Connecting nuclear weapons to other existential threats. Nuclear weapons are part of an intertwined set of threats facing humanity, and these threats exacerbate and complicate one another. By exploring intersections between nuclear weapons and other existential threats like climate change and biological pathogens, we can draw new resources, incent innovation, increase the surface area for collaboration and shared learning, and lay the groundwork for a much larger-scale effort.
Taking a systems approach.
Like all wicked problems, the nuclear problem is a systems problem—that is, a complex, multifactorial problem driven by an interplay between policies and procedures, human actions and decisions, infrastructure, incentives, and beliefs and assumptions. Studying the deeply interdependent factors driving a system and holding it in place also reveals potential areas for leverage.
Advancing long-term thinking. Horizon 2045 aims for deep and durable long-term disruption. We are using the tools of strategic foresight to articulate a more compelling, ambitious, and optimistic future beyond nuclear weapons while specifying the types of innovation and engagement it will require— with all of that work driven by intelligent interpretation of both qualitative and quantitative data.
Building a wider community of practice. There are complementary, likeminded efforts underway in other threat spaces, most of them operating independently. We are building a hub for these efforts, drawing people, ideas, and networks together into a diverse multi-threat community of practice focused on shared learning and collaboration.

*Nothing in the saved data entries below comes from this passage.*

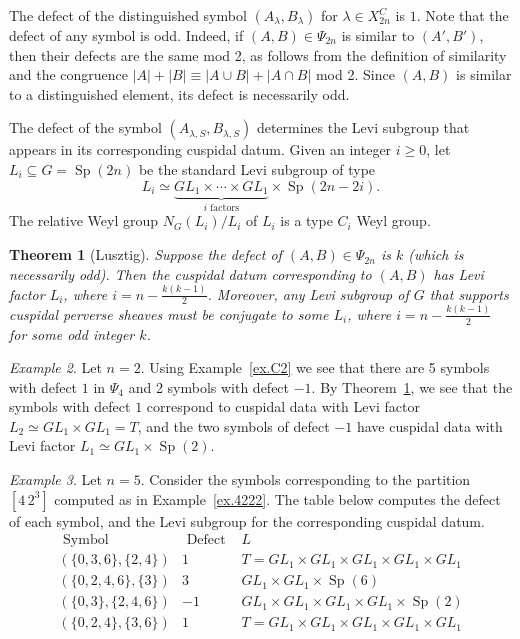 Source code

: \documentclass[reqno,11pt]{amsart}
\newtheorem{Thm}{Theorem}[section]
\theoremstyle{remark}
\theoremstyle{remark}
\newtheorem{example}[Thm]{Example}
\theoremstyle{definition}
\theoremstyle{definition}
\theoremstyle{definition}
\numberwithin{equation}{section}
\newcommand{\Sp}{\operatorname{Sp}}
\begin{document}
The defect of the distinguished symbol $(A_\lambda, B_\lambda)$ for $\lambda\in X_{2n}^C$ is $1$. Note that the defect of  any symbol is odd.  Indeed,  if $(A,B)\in \Psi_{2n}$ is similar to $(A',B')$, then their defects are the same mod 2, as follows from the definition of similarity and the congruence $|A| + |B| \equiv |A \cup B | + |A \cap B|$ mod 2.  Since $(A,B)$ is similar to a distinguished element, its defect is necessarily odd.

The defect of the symbol $(A_{\lambda, S}, B_{\lambda, S})$ determines the Levi subgroup that appears in its corresponding cuspidal datum. Given an integer $i \geq 0$, let  $L_i\subseteq G=\Sp(2n)$ be the standard Levi subgroup of type
\[
L_i \simeq \underbrace{GL_1\times \cdots  \times GL_1}_{\text{$i$ factors}} \times \Sp(2n-2i).
\]
The relative Weyl group $N_G(L_i)/L_i$ of $L_i$ is a type $C_i$ Weyl group. 

\begin{Thm}[Lusztig] \label{thm.Lusztig.TypeC}  Suppose the defect of $(A,B) \in \Psi_{2n}$ is $k$ (which is necessarily odd).  Then the cuspidal datum corresponding to $(A,B)$ has Levi factor $L_i$, where $i = n - \frac{k(k-1)}{2}$.  Moreover,  any Levi subgroup of $G$ that supports cuspidal perverse sheaves must be  conjugate to some $L_i$, where $i = n - \frac{k(k-1)}{2}$ for some odd integer $k$.  
\end{Thm}



\begin{example}\label{ex.defect1} Let $n=2$. Using Example~\ref{ex.C2} we see that there are 5 symbols with defect $1$ in $\Psi_4$ and 2 symbols with defect $-1$. 
By Theorem~\ref{thm.Lusztig.TypeC}, we see that the symbols with defect $1$ correspond to cuspidal data with Levi factor $L_2 \simeq GL_1\times GL_1 = T$, and the  two symbols of defect $-1$ have cuspidal data with Levi factor $L_1\simeq GL_1 \times \Sp(2)$.
\end{example}

\begin{example}\label{ex.defect2} Let $n=5$. Consider the symbols corresponding to the partition $[4\,2^3]$ computed as in Example~\ref{ex.4222}. The table below computes the defect of each symbol, and the Levi subgroup for the corresponding cuspidal datum. 
\[
\begin{array}{c|c|c}
\text{ Symbol } & \text{ Defect } & L\\ \hline
(\{0,3,6\},\{2,4\}) & 1 & T = GL_1\times GL_1 \times GL_1\times GL_1\times GL_1  \\
 (\{0,2,4,6\},\{3\}) & 3 & GL_1\times GL_1\times \Sp(6) \\
(\{0,3\},\{2,4,6\}) & -1 &  GL_1 \times GL_1\times GL_1\times GL_1\times \Sp(2) \\ 
(\{0,2,4\},\{3,6\}) & 1 &  T = GL_1\times GL_1 \times GL_1\times GL_1\times GL_1 
\end{array}
\]
\end{example}
\end{document}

After a soft launch in 2021, Horizon 2045 is now in its public launch phase, with many promising projects already up and running. But getting such an ambitious initiative off the ground would not have been possible without the early support and engagement of N Square’s extended network. Network members from the Center for Humane Technology, the Vatican, the United Nations, and the Black Speculative Arts Movement, academic institutions like Arizona State University and Temple University, as well as futurists, science fiction writers, scientists, and leaders in philanthropy are among those who have shown an eagerness to collaborate with Horizon 2045 and with others who are thinking broadly about existential risk.
We are eager as well. Horizon 2045 expands our ability to collaborate with others and is helping us to disentangle ourselves from narratives that exceptionalize nuclear weapons. We can see ways to bring new value to our partners. We can see ways to expand our network, but also give our network more ways to have concrete impact. We see Horizon 2045—and this broader conception of existential risk over the next 20 years—as a pathway for accelerating our longstanding mission to create the conditions for innovation and collaboration in the field, extending our impact beyond the boundaries of what we could do as N Square alone, and finding and seizing opportunities to create lasting systems change.